Republican state Sen. Emmett Hanger, the bill’s sponsor, told WAVY that the legislation is designed to keep delta-8 products out of “traditional stores along the street” but would provide “a mechanism where they can be sold in a regulated, licensed market.”
Under the bill, licensing would be the responsibility of the state Cannabis Control Authority (CCA); however, earlier this month, Republicans blocked a bill to allow cannabis sales in September which also prohibits the CCA from issuing licenses, which would include delta-8, were the measure to be enacted into law.
Hanger said if the bill takes effect on July 1, it would be illegal to sell products with high levels of delta-8 indefinitely in Virginia and that vendors who do not comply with the law would get a warning, but penalties could escalate.
“I’m not suggesting that people will be incarcerated right away,” he told WAVY, “but it could lead to that if there is someone out there who insists on marketing an illegal product.”
Jocliene Williamson, who manages THE Dispensary in Chesterfield, said the law would impact “a lot of people that rely on our product in order to have a good quality life.”
“Get us the license without us having to close our doors,” she said. “…It makes no sense to discipline those who are doing everything they can.”
Dr.

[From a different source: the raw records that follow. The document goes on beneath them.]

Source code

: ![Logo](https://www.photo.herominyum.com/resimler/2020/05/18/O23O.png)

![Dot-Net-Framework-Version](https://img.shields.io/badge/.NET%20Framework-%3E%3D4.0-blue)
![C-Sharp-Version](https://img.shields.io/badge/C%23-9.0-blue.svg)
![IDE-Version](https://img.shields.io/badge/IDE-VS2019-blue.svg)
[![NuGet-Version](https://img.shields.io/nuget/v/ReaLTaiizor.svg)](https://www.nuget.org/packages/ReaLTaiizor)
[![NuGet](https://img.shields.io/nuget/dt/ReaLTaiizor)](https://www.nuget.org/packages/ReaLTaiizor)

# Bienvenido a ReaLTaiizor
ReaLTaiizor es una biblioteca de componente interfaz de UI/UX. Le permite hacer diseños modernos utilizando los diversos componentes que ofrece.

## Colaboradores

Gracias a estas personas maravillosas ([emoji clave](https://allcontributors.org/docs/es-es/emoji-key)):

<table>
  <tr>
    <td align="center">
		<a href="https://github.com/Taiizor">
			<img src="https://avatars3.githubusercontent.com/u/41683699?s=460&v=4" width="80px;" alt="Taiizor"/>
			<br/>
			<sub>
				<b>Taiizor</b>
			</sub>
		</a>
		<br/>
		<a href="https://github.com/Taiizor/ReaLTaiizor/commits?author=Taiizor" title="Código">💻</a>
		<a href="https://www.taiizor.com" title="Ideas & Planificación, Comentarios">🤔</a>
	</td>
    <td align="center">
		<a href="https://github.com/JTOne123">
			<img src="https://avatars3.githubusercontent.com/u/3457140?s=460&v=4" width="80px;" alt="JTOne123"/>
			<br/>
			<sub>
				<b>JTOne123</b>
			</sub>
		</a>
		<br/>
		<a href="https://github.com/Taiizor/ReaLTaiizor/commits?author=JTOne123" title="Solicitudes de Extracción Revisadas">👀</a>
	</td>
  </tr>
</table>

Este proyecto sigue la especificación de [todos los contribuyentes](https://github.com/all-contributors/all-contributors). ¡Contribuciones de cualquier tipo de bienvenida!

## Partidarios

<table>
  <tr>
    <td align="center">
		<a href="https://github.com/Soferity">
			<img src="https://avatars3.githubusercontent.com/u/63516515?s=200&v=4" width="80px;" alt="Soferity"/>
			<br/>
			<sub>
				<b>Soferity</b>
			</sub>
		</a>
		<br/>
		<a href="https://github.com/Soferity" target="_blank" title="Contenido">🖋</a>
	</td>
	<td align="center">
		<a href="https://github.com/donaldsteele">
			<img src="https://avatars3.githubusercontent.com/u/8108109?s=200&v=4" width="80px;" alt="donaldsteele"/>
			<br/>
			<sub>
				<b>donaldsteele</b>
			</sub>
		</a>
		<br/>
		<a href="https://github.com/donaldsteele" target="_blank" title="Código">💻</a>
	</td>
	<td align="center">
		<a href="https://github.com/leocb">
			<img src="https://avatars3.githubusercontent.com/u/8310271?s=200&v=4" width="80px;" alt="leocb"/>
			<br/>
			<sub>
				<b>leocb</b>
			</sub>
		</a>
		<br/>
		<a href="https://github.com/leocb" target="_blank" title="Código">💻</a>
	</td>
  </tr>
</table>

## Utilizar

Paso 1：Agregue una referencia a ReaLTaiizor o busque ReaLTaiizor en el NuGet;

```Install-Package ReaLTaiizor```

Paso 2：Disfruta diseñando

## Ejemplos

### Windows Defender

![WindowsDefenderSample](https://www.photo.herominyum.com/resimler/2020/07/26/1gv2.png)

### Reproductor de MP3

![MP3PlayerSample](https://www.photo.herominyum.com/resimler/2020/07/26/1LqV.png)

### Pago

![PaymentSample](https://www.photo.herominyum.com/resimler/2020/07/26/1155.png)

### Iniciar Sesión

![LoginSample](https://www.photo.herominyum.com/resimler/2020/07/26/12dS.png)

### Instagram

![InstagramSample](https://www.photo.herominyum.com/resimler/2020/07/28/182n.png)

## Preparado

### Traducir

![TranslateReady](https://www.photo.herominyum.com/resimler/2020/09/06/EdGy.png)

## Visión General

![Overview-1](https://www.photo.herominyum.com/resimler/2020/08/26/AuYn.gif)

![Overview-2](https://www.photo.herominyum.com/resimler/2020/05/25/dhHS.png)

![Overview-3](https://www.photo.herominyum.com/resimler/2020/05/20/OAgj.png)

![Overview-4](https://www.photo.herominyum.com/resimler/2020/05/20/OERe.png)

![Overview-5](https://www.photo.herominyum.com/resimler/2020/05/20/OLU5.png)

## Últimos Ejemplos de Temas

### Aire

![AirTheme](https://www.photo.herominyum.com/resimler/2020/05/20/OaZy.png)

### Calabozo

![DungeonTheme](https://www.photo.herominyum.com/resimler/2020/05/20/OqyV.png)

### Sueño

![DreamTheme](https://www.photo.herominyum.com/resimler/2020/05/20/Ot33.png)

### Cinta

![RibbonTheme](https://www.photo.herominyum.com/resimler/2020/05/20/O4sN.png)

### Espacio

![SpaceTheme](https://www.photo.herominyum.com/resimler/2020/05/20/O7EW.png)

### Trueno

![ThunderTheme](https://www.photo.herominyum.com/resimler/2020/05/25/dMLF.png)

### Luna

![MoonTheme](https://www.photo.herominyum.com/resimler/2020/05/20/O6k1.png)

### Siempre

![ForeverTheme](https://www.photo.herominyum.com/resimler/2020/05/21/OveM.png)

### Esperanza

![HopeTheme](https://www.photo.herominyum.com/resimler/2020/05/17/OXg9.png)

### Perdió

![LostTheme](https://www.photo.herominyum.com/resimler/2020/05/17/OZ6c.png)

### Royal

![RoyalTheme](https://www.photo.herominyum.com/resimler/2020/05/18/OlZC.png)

Michelle Peace, an associate professor of forensic science at Virginia Commonwealth University contended that under the current rule, customers are meant to trust the manufacturers to tell them what is in the products.
“You cannot trust the label,” Peace told WAVY. “It can also contain all of these other chemicals like solvents and acids that would be dangerous for the consumer to take. So these delta-8 products are not quality tested.”
The measure has been approved by the Senate but needs to be reconciled by both chambers before moving to the governor for final approval.